▶ _GOAL OF THE EXERCISE_
Of all the lines below, return only those starting with the line holding "<th>age</th>" and going on through the line holding "<td>Handlers-cleaners</td>", exactly as written.

Collection entries:
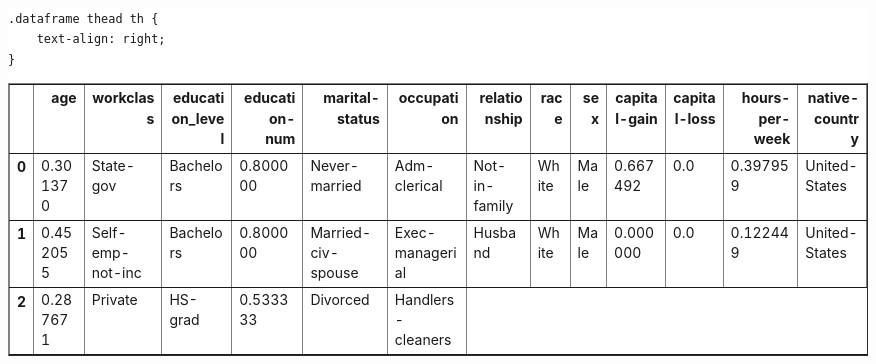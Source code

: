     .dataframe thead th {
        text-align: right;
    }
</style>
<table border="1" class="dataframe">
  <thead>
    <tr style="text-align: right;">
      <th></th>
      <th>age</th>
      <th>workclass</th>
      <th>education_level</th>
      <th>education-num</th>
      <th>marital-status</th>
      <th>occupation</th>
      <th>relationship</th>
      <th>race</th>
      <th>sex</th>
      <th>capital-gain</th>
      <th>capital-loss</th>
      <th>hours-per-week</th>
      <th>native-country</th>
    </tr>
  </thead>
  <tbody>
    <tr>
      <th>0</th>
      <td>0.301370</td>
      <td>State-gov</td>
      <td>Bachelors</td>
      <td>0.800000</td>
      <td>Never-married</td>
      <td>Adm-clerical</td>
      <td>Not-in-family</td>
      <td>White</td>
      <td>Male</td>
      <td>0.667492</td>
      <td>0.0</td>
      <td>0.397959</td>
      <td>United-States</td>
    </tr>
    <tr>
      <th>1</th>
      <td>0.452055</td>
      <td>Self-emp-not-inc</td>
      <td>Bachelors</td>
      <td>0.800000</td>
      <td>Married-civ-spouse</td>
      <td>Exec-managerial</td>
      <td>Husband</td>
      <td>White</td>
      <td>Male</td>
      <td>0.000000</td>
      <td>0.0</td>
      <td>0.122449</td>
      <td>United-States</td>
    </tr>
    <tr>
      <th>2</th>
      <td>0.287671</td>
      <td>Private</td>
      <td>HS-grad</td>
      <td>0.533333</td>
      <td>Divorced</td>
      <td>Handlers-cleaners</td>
---
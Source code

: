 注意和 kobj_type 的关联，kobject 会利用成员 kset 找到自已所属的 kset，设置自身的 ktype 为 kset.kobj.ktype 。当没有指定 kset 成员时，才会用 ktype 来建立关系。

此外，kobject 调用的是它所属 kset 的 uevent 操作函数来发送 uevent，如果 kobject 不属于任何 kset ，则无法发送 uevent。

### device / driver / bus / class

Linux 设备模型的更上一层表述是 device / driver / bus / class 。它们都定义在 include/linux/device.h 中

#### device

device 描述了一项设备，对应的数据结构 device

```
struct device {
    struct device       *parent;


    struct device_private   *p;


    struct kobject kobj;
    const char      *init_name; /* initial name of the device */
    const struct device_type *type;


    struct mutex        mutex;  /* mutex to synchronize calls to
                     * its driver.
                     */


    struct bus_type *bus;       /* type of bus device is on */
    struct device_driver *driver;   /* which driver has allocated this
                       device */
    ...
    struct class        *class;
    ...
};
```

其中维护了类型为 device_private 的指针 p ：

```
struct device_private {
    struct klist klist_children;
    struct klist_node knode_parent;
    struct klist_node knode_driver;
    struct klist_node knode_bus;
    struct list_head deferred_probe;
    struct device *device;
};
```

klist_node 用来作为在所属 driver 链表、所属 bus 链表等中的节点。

▶ _REPLY_
      <th>age</th>
      <th>workclass</th>
      <th>education_level</th>
      <th>education-num</th>
      <th>marital-status</th>
      <th>occupation</th>
      <th>relationship</th>
      <th>race</th>
      <th>sex</th>
      <th>capital-gain</th>
      <th>capital-loss</th>
      <th>hours-per-week</th>
      <th>native-country</th>
    </tr>
  </thead>
  <tbody>
    <tr>
      <th>0</th>
      <td>0.301370</td>
      <td>State-gov</td>
      <td>Bachelors</td>
      <td>0.800000</td>
      <td>Never-married</td>
      <td>Adm-clerical</td>
      <td>Not-in-family</td>
      <td>White</td>
      <td>Male</td>
      <td>0.667492</td>
      <td>0.0</td>
      <td>0.397959</td>
      <td>United-States</td>
    </tr>
    <tr>
      <th>1</th>
      <td>0.452055</td>
      <td>Self-emp-not-inc</td>
      <td>Bachelors</td>
      <td>0.800000</td>
      <td>Married-civ-spouse</td>
      <td>Exec-managerial</td>
      <td>Husband</td>
      <td>White</td>
      <td>Male</td>
      <td>0.000000</td>
      <td>0.0</td>
      <td>0.122449</td>
      <td>United-States</td>
    </tr>
    <tr>
      <th>2</th>
      <td>0.287671</td>
      <td>Private</td>
      <td>HS-grad</td>
      <td>0.533333</td>
      <td>Divorced</td>
      <td>Handlers-cleaners</td>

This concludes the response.